(Source texts of formatted documents)
^^^^^^^^
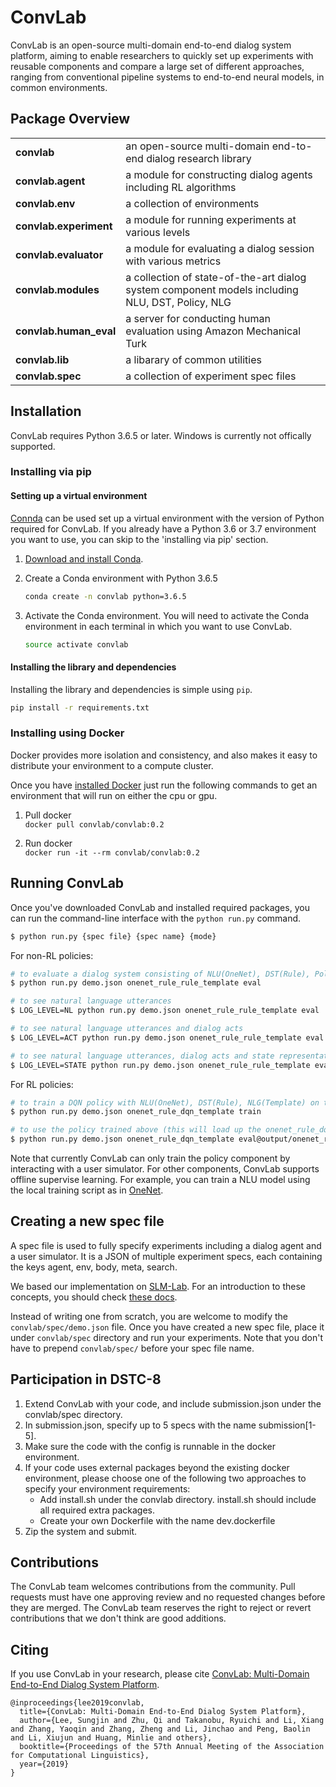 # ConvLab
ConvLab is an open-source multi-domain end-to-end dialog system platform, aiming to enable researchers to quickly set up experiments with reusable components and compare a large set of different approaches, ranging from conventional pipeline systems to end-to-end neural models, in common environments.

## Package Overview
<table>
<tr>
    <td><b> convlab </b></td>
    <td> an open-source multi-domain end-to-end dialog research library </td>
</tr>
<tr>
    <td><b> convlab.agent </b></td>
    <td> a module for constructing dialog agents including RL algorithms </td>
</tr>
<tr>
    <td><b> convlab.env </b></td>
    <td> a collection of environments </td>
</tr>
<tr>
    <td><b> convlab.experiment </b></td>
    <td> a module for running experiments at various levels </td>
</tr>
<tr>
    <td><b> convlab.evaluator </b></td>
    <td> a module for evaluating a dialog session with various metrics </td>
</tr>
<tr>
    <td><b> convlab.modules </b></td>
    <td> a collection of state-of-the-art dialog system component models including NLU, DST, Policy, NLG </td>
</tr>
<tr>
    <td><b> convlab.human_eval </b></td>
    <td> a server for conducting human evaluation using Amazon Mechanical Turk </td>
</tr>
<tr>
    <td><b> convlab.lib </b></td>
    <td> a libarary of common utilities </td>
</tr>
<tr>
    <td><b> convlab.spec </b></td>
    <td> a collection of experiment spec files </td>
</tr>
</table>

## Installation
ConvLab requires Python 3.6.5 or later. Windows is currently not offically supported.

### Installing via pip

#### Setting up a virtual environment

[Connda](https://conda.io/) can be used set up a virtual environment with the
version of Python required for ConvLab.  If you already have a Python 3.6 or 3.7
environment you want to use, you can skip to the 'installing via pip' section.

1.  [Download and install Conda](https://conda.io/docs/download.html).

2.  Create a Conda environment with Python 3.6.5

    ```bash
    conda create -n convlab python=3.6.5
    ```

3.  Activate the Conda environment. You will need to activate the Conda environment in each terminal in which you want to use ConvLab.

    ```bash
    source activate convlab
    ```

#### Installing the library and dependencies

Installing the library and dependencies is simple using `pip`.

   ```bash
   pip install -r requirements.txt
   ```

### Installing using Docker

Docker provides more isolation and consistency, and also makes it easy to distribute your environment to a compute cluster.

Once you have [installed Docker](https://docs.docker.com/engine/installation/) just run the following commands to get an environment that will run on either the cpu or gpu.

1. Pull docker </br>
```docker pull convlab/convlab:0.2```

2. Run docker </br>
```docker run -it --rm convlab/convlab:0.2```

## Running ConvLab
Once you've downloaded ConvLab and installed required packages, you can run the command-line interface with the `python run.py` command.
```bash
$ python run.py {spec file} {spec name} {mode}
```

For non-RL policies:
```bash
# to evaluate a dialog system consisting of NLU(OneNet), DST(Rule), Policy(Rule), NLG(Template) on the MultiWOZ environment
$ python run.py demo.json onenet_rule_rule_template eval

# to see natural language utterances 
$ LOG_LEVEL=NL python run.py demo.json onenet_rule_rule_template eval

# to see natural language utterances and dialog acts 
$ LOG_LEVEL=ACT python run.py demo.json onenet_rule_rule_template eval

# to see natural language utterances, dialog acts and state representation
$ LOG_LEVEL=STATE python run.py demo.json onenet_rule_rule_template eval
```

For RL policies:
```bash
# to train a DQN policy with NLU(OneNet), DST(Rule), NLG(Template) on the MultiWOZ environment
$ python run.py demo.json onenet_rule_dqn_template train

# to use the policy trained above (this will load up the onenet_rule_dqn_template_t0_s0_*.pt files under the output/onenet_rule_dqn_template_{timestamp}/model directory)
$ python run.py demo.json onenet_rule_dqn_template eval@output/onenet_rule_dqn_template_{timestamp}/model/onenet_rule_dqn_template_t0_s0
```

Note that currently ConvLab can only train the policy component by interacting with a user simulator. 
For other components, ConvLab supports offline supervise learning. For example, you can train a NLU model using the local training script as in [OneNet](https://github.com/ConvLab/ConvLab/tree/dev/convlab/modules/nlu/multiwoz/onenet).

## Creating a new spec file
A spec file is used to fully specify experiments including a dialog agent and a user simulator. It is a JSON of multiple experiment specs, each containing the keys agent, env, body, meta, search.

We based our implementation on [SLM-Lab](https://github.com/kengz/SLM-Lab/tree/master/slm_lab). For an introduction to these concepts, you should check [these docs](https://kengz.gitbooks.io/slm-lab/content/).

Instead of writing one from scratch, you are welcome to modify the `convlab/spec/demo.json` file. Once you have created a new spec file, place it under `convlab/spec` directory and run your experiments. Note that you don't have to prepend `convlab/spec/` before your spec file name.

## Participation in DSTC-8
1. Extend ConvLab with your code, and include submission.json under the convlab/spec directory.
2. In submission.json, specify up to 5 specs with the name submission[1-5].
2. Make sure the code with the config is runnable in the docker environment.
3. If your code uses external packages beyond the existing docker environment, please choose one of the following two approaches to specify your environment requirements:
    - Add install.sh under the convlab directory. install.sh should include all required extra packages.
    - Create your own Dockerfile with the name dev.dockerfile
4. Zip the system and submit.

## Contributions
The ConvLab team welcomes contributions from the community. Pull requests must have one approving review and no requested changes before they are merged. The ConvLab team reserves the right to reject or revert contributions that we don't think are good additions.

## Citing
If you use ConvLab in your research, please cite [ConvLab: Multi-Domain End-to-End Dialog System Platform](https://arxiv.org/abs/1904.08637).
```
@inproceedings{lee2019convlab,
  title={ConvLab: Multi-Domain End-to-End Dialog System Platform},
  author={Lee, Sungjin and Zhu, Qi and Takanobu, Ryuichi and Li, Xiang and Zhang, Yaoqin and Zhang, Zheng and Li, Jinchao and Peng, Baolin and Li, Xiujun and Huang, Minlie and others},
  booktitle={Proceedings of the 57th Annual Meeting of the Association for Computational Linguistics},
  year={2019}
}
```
^^^^^^^^
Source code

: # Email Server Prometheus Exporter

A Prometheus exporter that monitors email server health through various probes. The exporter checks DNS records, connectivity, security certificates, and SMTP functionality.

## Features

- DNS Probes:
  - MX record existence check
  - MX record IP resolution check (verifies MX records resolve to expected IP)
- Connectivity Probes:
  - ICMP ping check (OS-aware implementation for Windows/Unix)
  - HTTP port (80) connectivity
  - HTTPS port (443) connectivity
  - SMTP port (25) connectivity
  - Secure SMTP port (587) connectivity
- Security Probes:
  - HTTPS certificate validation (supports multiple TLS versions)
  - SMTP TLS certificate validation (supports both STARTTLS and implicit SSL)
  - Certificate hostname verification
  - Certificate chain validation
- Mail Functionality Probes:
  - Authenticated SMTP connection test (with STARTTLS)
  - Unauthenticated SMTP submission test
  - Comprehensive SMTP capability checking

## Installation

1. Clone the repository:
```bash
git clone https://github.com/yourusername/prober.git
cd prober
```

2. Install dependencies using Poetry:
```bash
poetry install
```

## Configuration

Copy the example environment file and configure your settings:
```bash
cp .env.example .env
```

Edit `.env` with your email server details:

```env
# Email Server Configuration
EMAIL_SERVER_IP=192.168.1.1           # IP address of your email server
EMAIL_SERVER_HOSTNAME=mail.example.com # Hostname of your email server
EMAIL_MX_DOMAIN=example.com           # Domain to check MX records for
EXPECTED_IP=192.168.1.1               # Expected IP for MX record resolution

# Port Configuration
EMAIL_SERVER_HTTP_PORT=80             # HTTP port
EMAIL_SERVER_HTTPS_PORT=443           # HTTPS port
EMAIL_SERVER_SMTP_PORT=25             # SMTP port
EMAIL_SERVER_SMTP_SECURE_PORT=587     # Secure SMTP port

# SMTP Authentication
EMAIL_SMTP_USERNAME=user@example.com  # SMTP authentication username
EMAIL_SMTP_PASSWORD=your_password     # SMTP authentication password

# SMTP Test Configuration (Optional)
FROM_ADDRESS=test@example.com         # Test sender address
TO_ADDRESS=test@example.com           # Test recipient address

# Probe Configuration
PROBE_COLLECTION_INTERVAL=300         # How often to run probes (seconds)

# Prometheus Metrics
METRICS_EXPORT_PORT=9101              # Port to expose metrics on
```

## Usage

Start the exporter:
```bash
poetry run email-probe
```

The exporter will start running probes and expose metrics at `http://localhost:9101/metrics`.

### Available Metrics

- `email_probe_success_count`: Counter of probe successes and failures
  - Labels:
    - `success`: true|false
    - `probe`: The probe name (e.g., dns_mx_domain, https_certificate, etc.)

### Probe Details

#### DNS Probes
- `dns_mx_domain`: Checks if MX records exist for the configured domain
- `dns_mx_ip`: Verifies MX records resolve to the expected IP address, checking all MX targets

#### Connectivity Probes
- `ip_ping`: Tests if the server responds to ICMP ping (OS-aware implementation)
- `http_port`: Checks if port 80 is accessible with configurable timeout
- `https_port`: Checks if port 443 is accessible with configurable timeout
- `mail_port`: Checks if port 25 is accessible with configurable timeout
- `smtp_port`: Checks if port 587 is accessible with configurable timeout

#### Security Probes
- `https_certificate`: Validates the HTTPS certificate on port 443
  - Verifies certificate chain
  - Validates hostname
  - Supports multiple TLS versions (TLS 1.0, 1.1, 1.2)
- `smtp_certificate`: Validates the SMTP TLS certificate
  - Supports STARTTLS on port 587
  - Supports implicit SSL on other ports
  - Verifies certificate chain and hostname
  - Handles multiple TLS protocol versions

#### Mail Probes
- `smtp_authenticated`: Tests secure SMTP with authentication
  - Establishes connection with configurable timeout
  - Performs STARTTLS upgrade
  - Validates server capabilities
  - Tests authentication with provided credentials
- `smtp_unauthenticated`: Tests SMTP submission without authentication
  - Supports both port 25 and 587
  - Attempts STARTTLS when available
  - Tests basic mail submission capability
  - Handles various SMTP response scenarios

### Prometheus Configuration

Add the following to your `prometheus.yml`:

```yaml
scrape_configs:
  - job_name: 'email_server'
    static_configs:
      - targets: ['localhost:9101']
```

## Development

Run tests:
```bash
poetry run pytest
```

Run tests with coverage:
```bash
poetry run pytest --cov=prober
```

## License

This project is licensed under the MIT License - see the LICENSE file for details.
^^^^^^^^
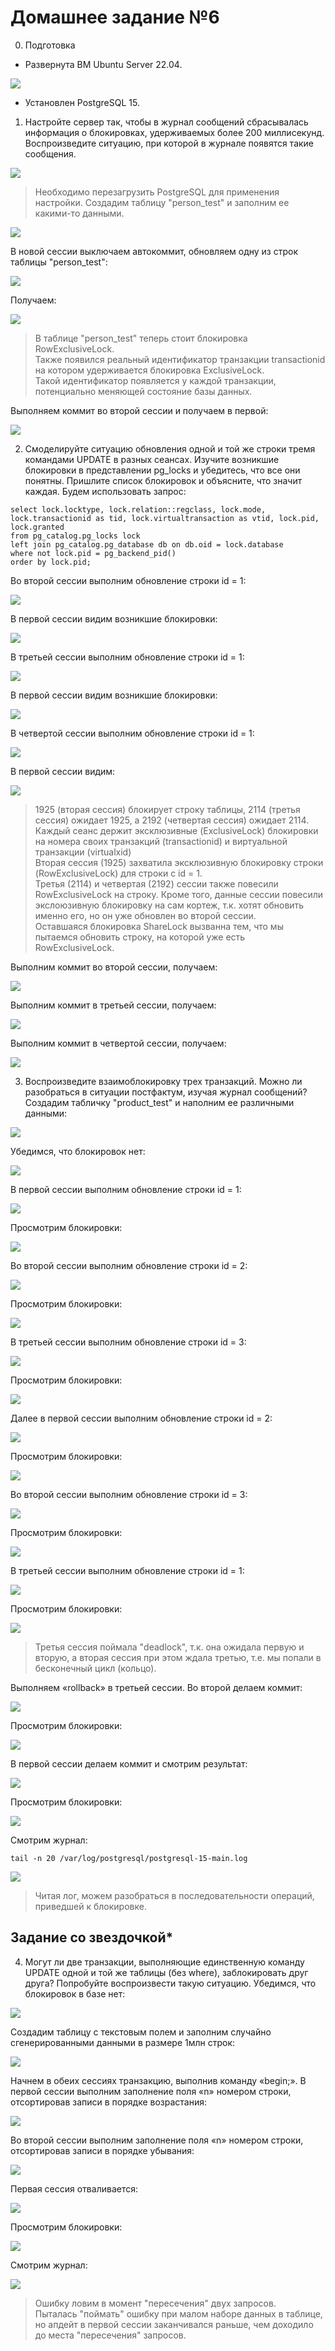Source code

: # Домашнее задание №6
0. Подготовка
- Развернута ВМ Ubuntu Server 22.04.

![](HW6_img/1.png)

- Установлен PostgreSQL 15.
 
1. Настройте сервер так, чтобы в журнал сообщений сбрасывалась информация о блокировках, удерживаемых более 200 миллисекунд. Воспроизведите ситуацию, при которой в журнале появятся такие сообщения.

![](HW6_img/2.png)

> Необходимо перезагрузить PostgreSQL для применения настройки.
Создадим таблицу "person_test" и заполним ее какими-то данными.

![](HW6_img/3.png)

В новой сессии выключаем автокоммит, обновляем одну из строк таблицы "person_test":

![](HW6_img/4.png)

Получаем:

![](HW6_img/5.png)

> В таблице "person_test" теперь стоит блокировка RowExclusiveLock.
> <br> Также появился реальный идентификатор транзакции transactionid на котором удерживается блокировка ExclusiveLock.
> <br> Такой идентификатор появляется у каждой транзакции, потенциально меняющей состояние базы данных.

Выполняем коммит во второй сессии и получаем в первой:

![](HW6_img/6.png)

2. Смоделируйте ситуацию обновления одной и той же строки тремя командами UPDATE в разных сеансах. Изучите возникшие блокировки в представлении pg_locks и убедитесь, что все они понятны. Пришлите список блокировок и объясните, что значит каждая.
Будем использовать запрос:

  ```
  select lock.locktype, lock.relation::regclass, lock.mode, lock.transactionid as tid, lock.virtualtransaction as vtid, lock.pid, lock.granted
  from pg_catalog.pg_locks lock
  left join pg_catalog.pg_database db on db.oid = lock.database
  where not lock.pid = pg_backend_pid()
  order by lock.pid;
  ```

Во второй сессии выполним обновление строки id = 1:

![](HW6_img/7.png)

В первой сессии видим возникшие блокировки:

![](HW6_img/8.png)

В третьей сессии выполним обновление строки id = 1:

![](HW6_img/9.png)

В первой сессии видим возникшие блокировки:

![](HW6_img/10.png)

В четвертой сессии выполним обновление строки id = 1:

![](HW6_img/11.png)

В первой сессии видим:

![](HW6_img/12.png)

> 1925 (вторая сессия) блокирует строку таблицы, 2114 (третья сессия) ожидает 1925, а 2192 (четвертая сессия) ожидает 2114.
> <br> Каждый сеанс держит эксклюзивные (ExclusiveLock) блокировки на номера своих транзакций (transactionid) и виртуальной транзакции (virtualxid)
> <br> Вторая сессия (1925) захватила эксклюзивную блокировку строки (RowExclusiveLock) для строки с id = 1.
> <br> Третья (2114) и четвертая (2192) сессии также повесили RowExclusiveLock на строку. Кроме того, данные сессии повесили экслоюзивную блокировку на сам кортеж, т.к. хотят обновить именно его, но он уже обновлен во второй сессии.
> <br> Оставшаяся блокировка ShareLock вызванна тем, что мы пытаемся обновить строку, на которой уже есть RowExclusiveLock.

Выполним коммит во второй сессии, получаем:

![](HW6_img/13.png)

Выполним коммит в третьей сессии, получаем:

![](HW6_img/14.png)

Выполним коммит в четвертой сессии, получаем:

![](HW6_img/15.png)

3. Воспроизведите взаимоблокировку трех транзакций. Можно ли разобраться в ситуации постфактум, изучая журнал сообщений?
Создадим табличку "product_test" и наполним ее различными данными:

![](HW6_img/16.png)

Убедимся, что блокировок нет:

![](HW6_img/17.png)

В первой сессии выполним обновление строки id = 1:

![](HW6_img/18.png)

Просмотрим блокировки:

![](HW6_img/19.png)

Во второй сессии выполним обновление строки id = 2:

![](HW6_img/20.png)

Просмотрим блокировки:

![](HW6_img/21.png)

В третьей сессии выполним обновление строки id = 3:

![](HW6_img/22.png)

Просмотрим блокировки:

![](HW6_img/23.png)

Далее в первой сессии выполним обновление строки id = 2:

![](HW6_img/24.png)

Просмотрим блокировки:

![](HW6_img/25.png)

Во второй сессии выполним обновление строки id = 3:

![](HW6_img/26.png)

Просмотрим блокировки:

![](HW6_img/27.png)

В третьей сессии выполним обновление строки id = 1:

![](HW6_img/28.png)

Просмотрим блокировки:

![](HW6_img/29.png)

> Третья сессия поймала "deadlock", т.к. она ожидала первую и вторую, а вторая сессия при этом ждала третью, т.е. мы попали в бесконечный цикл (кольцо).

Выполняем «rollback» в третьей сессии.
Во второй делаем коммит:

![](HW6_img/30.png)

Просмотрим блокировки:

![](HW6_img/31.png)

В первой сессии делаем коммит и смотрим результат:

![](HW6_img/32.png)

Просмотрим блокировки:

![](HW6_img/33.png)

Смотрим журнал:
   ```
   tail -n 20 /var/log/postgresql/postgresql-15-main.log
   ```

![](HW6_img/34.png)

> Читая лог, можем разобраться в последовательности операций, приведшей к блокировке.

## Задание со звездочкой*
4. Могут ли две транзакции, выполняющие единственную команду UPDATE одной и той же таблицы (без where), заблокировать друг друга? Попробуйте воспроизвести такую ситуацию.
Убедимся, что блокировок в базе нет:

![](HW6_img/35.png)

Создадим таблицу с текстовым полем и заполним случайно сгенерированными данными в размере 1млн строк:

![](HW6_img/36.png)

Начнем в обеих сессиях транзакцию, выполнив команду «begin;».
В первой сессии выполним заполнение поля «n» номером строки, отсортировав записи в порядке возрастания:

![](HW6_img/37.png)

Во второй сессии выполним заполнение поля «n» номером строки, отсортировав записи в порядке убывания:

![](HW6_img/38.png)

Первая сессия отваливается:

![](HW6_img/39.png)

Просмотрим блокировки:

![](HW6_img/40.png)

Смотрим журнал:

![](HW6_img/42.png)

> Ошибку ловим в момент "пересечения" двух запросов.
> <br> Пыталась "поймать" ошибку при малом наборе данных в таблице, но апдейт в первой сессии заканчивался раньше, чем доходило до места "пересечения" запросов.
^^^^^^^^
▶ [Activity]: Identify the lines in the entries above that contain "разобраться", then copy them out.

▶ [Task output]:
3. Воспроизведите взаимоблокировку трех транзакций. Можно ли разобраться в ситуации постфактум, изучая журнал сообщений?
> Читая лог, можем разобраться в последовательности операций, приведшей к блокировке.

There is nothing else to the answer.